[Saved data entries]
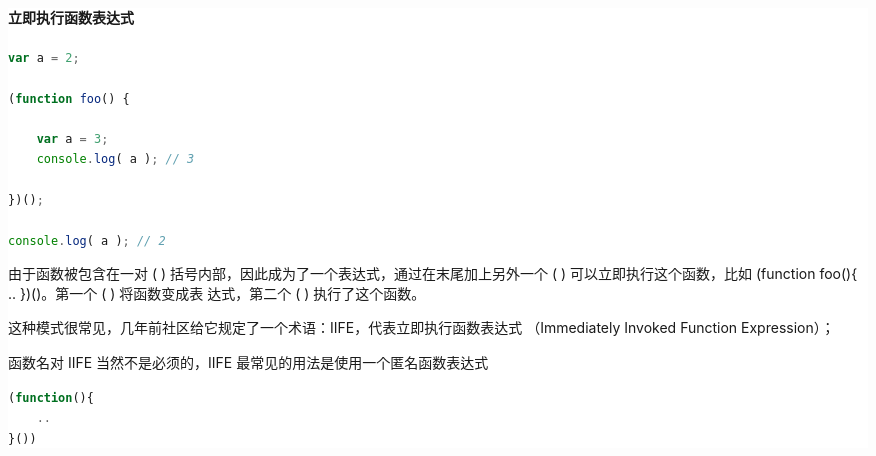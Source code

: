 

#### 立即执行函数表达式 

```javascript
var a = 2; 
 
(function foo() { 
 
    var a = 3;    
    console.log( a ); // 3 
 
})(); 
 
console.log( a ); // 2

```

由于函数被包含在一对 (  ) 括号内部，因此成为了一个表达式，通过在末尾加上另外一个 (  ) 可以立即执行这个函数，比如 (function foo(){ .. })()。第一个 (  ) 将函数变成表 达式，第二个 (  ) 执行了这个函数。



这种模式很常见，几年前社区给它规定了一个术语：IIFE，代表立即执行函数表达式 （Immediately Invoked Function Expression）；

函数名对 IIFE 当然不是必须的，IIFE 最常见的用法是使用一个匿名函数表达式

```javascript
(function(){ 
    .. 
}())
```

_Required work:_ Repeat each line above exactly as it reads, omitting any pictures.

_Worked solution:_
Source code

: 

#### 立即执行函数表达式 

```javascript
var a = 2; 
 
(function foo() { 
 
    var a = 3;    
    console.log( a ); // 3 
 
})(); 
 
console.log( a ); // 2

```

由于函数被包含在一对 (  ) 括号内部，因此成为了一个表达式，通过在末尾加上另外一个 (  ) 可以立即执行这个函数，比如 (function foo(){ .. })()。第一个 (  ) 将函数变成表 达式，第二个 (  ) 执行了这个函数。



这种模式很常见，几年前社区给它规定了一个术语：IIFE，代表立即执行函数表达式 （Immediately Invoked Function Expression）；

函数名对 IIFE 当然不是必须的，IIFE 最常见的用法是使用一个匿名函数表达式

```javascript
(function(){ 
    .. 
}())
```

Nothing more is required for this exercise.